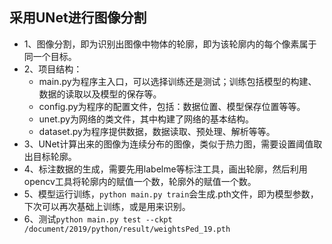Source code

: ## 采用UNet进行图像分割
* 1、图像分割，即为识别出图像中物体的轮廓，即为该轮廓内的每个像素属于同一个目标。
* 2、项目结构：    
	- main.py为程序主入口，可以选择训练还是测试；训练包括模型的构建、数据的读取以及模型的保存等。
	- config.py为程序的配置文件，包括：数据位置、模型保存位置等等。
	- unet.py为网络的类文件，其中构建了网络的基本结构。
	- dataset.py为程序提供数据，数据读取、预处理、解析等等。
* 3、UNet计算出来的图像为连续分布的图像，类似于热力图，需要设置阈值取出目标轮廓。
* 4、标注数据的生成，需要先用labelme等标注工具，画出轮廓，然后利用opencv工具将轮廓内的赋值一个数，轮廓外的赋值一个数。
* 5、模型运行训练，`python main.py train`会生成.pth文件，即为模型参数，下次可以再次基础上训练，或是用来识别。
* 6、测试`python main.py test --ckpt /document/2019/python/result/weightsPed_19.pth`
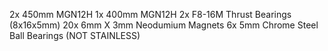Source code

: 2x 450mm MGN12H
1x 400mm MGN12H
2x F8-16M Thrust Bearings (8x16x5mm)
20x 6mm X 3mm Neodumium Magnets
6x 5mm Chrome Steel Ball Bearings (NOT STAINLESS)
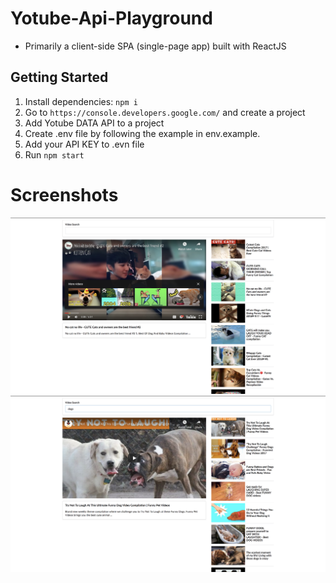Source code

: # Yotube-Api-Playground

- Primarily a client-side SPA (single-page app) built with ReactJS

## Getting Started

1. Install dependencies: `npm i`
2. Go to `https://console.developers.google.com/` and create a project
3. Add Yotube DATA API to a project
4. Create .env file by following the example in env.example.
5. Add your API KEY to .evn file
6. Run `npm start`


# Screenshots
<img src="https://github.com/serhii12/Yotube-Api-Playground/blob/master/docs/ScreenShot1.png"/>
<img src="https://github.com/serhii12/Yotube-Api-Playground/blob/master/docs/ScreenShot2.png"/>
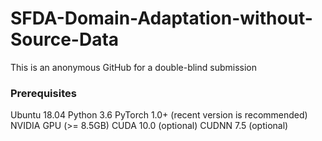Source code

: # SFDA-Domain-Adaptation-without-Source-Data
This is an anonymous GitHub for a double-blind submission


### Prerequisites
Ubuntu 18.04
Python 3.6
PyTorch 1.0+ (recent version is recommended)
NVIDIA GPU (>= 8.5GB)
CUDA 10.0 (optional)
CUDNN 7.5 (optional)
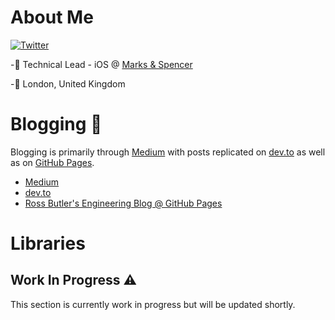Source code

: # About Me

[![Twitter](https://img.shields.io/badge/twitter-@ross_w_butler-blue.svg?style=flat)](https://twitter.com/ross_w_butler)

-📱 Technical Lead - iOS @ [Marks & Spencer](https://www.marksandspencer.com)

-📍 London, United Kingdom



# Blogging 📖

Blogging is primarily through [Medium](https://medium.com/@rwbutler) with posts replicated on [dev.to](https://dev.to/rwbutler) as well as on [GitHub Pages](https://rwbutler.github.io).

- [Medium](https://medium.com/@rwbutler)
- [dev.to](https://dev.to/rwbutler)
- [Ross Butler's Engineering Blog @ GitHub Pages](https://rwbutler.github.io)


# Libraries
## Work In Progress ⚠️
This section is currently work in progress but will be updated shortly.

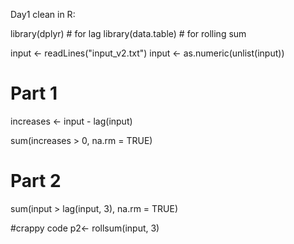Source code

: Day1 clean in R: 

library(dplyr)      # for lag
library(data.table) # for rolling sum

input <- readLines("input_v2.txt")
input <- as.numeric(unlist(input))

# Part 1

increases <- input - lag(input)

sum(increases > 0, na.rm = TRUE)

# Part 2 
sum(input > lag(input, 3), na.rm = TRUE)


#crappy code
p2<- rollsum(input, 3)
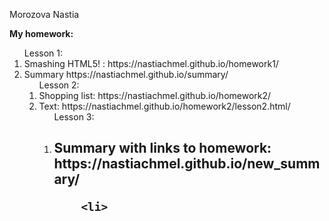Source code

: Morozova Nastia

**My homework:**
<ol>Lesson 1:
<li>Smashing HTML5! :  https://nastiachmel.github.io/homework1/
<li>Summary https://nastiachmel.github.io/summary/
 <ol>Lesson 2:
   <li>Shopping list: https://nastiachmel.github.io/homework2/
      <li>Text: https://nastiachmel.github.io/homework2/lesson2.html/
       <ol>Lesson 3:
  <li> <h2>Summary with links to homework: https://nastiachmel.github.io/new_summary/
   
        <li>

--

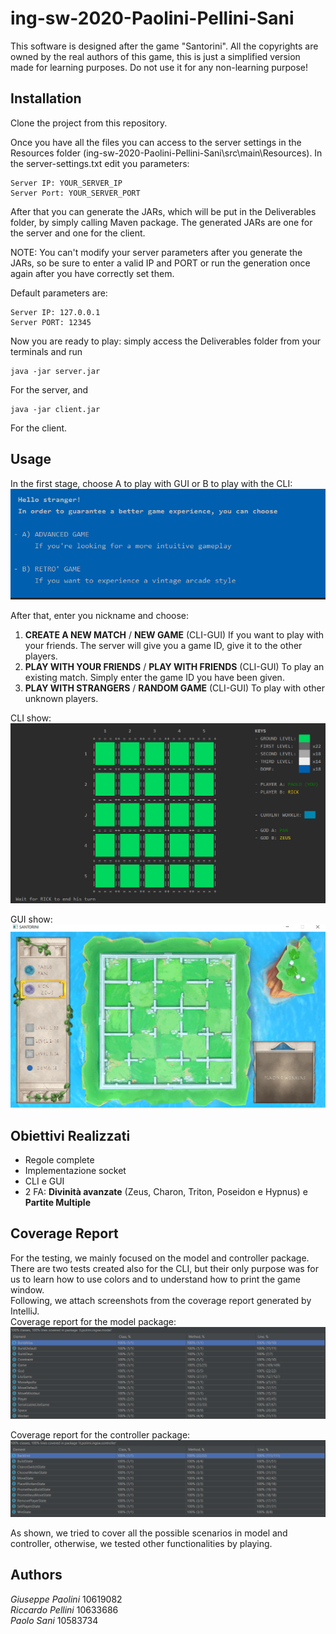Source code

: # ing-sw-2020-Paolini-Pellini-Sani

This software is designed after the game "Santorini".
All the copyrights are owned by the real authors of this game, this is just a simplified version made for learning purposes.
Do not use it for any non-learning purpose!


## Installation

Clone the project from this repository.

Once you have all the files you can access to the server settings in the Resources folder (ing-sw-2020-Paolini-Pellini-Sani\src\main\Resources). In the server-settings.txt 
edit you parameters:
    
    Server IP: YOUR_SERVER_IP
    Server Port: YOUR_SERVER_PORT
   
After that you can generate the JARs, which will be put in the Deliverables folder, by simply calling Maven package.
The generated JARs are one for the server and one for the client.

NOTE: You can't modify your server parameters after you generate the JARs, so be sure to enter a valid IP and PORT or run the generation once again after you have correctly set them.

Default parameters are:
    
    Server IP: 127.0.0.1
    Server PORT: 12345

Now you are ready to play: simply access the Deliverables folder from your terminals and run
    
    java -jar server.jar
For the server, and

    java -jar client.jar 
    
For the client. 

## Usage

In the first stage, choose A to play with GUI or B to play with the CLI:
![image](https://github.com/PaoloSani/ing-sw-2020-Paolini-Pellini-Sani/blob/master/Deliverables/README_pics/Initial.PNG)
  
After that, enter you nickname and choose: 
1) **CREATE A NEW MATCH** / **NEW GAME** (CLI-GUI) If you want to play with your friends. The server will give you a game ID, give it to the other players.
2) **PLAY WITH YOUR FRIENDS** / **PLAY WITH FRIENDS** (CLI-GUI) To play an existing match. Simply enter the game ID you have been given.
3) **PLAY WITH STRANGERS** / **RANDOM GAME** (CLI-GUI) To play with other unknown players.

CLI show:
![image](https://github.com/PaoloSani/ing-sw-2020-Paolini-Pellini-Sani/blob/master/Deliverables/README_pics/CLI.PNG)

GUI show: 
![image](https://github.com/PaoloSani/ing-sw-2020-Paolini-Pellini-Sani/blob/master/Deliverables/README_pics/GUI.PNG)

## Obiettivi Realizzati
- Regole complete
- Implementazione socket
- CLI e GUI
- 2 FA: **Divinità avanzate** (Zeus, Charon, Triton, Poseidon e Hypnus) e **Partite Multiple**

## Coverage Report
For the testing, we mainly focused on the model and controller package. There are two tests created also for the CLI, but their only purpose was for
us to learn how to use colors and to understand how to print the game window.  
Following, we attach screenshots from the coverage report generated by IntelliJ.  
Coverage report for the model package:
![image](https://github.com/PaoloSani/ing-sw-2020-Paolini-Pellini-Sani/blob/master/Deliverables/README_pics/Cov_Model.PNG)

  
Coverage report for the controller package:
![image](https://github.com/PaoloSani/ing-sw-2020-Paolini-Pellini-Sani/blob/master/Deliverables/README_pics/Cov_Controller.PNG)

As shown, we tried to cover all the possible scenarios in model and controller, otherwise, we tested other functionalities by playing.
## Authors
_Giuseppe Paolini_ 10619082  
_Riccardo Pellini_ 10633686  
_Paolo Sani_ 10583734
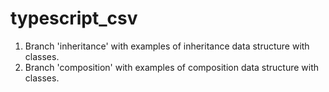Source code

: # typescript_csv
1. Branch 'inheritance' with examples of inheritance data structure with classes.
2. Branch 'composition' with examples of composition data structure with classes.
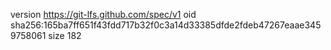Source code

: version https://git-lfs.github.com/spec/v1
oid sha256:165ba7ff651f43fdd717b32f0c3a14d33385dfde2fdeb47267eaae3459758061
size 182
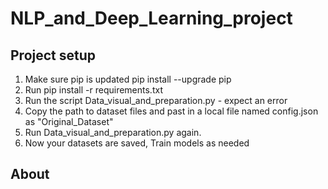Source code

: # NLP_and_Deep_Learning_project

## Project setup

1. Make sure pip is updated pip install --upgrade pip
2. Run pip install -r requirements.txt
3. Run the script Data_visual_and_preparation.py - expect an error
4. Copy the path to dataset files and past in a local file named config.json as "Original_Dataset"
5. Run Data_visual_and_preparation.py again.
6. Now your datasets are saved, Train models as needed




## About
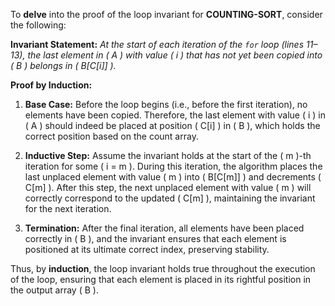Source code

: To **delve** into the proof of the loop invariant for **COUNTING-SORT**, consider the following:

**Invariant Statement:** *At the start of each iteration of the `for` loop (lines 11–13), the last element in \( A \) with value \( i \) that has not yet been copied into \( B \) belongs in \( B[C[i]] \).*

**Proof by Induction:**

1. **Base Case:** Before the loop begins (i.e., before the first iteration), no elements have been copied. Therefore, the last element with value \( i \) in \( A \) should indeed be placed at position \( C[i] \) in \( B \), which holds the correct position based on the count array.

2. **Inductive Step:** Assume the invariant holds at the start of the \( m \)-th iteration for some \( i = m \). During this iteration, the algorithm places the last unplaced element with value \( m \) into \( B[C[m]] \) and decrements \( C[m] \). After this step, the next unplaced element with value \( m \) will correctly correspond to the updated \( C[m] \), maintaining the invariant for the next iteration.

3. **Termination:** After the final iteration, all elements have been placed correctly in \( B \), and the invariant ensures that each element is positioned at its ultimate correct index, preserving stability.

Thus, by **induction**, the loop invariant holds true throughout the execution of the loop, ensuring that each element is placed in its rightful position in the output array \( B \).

...

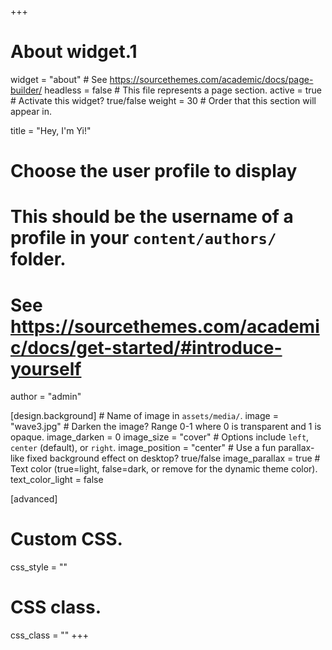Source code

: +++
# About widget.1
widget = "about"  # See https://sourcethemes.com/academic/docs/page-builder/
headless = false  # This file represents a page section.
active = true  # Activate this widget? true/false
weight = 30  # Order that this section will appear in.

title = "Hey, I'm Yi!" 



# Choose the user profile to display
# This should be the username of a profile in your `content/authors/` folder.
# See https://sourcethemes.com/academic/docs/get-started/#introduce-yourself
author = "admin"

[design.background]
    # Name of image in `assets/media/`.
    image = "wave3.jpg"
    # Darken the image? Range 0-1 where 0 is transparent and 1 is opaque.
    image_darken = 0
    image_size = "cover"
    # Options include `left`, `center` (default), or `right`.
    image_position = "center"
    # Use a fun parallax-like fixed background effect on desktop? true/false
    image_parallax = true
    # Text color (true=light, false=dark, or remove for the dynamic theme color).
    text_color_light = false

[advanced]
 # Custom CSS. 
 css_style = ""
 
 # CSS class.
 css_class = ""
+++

What the task requires: All lines of the records above that contain the word "library" are to be copied out.

Answer space:
library(dplyr)      # for lag
library(data.table) # for rolling sum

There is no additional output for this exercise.